Les avancées dans la présente affaire n’en restent pas moins très importantes notamment quant à la procédure devant le Conseil de la concurrence et quant à l’interprétation du fameux article 6§1 de la Convention de sauvegarde des droits de l’homme et des libertés fondamentales. Pour comprendre toutes ces problématiques et les solutions apportées au fur et à mesure de cette cacophonie judiciaire, il convient de commencer par reprendre les faits.Une SARL, détaillant en produits électroménagers, a conclu un contrat de distribution agréé avec un fabricant de matériels hi-fi, à la fin de l’année 1997. Le distributeur s’est alors lancé dans une campagne de publicité par voie de presse annonçant des prix entre 15 % et 30 % inférieurs aux prix publics indiqué par les centrales d’achat.
Les centrales d’achat, les autres distributeurs et les fabricants n’ont pas vu pas cela d’un bon œil et ont commencé alors, pour le détaillant, une série d’incidents fâcheux : refus ou retards de livraison, refus d’ouverture de compte ou de transmission de documents… C’est dans ce contexte que la SARL saisissait le Conseil de la concurrence.
Le Conseil de la concurrence a rendu sa décision le 5 décembre 2005 et a condamné les trois plus gros fabricants hi-fi de l’époque à de lourdes sanctions pécuniaires (plus de 34 millions d’euros cumulés) sur le fondement du non respect de l’article L420-1 du Code de commerce.
L’autorité de régulation de la concurrence a retenu comme moyen de preuve un enregistrement sonore de conversations tenues entre les représentants des fournisseurs et celui de la SARL distributrice dans lesquels ils avouaient certaines pratiques condamnables.
Les distributeurs ont alors interjeté appel devant la Cour d’appel de Paris, leurs avocats arguant du fait que les enregistrements versés au débat devant le Conseil de la concurrence « avaient été obtenus de façon déloyale pour avoir été recueillis à l’insu des interlocuteurs ». L’argument s’appuyait ainsi sur le principe général de loyauté de la preuve.

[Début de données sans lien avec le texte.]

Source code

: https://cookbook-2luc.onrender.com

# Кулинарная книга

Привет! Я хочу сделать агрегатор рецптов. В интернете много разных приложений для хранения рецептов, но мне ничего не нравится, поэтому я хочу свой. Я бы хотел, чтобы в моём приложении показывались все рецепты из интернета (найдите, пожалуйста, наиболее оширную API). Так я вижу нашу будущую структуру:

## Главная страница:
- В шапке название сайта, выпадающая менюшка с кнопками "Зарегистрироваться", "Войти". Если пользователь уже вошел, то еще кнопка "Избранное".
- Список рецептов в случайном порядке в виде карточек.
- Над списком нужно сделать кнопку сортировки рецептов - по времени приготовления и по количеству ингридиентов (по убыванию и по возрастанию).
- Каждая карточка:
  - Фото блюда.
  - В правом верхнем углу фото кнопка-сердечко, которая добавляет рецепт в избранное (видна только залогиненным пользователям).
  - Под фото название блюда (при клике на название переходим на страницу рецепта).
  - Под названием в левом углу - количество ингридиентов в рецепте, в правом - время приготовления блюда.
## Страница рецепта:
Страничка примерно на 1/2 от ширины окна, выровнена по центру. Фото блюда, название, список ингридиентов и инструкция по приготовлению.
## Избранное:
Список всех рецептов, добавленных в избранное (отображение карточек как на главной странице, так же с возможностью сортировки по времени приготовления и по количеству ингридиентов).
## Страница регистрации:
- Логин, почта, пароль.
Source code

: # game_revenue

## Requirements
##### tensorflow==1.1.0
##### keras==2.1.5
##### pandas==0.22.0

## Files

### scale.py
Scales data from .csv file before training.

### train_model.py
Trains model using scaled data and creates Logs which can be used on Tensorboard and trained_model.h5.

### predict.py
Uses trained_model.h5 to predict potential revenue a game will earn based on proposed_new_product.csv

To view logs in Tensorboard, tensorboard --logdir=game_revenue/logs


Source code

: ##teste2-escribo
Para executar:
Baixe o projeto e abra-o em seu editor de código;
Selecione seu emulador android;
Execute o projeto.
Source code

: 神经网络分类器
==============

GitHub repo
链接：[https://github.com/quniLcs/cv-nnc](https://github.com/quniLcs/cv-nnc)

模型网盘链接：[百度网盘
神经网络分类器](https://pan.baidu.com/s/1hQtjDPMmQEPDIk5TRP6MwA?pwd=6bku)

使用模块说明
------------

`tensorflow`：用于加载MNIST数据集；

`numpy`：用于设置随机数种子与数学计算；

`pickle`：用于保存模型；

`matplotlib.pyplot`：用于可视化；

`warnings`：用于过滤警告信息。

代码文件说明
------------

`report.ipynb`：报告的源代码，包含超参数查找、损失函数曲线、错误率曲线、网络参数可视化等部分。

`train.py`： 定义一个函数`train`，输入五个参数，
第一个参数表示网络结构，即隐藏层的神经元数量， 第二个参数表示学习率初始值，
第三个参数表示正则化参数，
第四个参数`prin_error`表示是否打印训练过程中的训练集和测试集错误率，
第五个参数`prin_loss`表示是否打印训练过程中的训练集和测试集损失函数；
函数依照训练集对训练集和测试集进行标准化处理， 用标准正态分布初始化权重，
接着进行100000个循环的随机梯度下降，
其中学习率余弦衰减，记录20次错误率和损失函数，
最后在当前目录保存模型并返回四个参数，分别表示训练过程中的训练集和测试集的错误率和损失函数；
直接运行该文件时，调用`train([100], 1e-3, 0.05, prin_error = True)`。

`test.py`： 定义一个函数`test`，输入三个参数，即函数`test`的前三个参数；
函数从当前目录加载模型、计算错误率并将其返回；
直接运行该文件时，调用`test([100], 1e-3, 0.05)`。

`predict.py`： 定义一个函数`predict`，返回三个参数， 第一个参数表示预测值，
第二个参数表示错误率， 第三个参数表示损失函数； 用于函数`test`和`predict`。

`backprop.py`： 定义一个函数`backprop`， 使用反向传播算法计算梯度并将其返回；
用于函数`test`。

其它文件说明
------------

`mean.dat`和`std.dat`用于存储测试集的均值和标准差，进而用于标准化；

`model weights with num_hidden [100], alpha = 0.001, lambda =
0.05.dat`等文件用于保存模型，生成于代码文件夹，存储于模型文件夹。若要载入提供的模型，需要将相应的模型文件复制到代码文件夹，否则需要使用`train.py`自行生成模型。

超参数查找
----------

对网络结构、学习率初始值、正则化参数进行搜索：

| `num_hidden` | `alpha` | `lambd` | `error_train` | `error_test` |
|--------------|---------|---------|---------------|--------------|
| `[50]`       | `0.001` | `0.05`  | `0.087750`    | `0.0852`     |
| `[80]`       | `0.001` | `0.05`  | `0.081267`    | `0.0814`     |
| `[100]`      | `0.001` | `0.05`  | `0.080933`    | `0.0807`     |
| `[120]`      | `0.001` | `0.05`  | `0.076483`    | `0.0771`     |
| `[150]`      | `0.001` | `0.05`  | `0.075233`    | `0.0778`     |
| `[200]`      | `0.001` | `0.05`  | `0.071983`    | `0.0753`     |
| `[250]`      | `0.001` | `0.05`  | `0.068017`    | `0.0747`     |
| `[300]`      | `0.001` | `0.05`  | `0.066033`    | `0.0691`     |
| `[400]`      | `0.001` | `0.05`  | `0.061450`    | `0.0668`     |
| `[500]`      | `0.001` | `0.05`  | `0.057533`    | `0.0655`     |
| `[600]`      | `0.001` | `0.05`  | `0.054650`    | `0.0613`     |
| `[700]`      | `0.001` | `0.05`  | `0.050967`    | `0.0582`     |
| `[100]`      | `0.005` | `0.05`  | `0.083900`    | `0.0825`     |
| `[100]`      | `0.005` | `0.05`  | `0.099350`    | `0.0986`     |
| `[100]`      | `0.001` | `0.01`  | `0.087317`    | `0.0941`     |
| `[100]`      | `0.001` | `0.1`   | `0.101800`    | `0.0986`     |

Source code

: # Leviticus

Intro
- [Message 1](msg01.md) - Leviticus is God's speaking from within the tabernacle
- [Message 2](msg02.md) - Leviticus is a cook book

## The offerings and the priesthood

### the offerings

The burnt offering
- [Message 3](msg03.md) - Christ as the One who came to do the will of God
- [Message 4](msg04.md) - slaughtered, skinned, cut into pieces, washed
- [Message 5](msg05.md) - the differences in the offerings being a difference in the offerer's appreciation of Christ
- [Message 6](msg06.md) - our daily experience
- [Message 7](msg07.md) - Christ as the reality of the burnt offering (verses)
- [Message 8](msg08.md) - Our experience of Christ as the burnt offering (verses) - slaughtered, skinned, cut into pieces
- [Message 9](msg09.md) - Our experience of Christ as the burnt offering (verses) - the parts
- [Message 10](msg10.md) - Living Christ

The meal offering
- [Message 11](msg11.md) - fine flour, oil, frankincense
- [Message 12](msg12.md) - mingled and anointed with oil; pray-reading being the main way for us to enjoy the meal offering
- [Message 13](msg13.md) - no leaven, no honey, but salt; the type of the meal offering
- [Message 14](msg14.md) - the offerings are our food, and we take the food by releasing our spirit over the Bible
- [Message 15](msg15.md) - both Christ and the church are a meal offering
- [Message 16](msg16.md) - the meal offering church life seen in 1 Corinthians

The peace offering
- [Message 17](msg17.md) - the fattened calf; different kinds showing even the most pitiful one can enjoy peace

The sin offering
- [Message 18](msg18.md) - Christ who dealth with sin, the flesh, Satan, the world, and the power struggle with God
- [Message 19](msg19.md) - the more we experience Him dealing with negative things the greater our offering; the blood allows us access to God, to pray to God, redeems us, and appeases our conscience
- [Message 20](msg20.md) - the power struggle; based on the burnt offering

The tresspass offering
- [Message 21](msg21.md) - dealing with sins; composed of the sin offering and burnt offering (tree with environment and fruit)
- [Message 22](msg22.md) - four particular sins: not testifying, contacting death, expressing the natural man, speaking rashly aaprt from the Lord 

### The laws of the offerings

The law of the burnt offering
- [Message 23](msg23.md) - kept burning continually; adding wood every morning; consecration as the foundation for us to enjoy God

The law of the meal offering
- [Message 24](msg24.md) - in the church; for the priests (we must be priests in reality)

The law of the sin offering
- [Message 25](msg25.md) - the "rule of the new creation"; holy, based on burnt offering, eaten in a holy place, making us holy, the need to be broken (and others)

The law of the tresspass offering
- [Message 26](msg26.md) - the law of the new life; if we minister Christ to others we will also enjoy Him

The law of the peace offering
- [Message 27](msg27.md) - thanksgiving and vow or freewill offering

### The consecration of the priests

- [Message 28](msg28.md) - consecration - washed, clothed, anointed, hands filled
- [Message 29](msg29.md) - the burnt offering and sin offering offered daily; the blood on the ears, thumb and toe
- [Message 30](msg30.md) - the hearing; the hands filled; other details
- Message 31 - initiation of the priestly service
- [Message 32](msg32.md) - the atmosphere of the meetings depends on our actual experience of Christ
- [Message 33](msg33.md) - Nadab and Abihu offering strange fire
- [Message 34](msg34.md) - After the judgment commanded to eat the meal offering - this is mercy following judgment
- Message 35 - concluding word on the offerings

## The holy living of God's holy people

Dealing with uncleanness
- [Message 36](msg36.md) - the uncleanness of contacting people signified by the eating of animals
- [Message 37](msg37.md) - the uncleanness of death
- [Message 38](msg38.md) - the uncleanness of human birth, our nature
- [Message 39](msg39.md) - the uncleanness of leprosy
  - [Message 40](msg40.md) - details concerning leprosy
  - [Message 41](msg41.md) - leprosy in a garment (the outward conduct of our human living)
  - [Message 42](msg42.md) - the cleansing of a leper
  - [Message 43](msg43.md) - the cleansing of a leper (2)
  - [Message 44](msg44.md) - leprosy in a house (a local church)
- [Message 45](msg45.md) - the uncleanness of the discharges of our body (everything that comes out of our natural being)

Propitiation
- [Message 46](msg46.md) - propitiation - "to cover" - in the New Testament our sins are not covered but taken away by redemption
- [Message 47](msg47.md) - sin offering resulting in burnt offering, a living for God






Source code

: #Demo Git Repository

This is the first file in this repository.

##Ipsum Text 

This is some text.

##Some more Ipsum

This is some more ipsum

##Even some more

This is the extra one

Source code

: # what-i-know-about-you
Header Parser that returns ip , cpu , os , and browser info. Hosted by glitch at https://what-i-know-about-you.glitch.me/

La Cour a répondu dans un long considérant que les enregistrements étaient recevables pour trois raisons cumulatives :
– Aucun texte ne règlemente la production des preuves pour les procédures fondées sur les articles L 420-1 et L420-2 du Code de commerce ;
– Le Conseil de la concurrence bénéficie d’une autonomie procédurale tant à l’égard du droit judiciaire privé national qu’à l’égard du droit communautaire ;
– Les enregistrements ont été soumis à la contradiction.
Les sociétés fabricantes d’électroménagers ne se sont pas contentées de cette réponse et se sont pourvues en cassation. La Haute Juridiction a répondu avec le laconisme qu’on lui connaît, dans un arrêt du 3 juin 2008, au visa de l’article 6§1 de la Convention de sauvegarde des droits de l’homme et des libertés fondamentales, que « l’enregistrement d’une communication téléphonique réalisé par une partie à l’insu de l’auteur des propos tenus constitue un procédé déloyal rendant irrecevable sa production à titre de preuve ».
S’en suivait logiquement une cassation de l’arrêt de la Cour de l’appel de Paris et le renvoi de l’affaire devant la même cour autrement constituée. A ce moment là, l’affaire semblait pliée et leur sort des parties scellé.
Cependant, la Cour d’appel de Paris a décidé de rentrer en voie de résistance et s’est opposé fermement à la Cour de cassation. Dans son arrêt du 29 avril dernier, elle s’est même permise de donner un cours de droit aux juges qui l’avaient précédemment sanctionnée. En effet, les juges du fond parisiens exposaient que l’article 6§1 de la CEDH : « n’emporte en lui-même aucune conséquence quant à l’admissibilité des preuves, qui demeure régie par le droit national, mais exige seulement que la procédure, prise dans son ensemble, garantisse un procès équitable. »
Cette affirmation a permis à la Cour d’appel de renvoi de valider une nouvelle fois la procédure suivie par le Conseil de la concurrence et de reconnaître la recevabilité des enregistrements de conversation à l’insu de leurs émetteurs pour cette procédure spécifique. Encore faut-il que les règles du contradictoire et la vie privée des personnes soient respectées.
Nul doute que la sécurité juridique gagnerait à voir cette question tranchée par l’assemblée plénière de la Cour de cassation d’autant que les progrès techniques permettent de capter des vidéos et des conversations à l’insu des personnes de plus en plus facilement.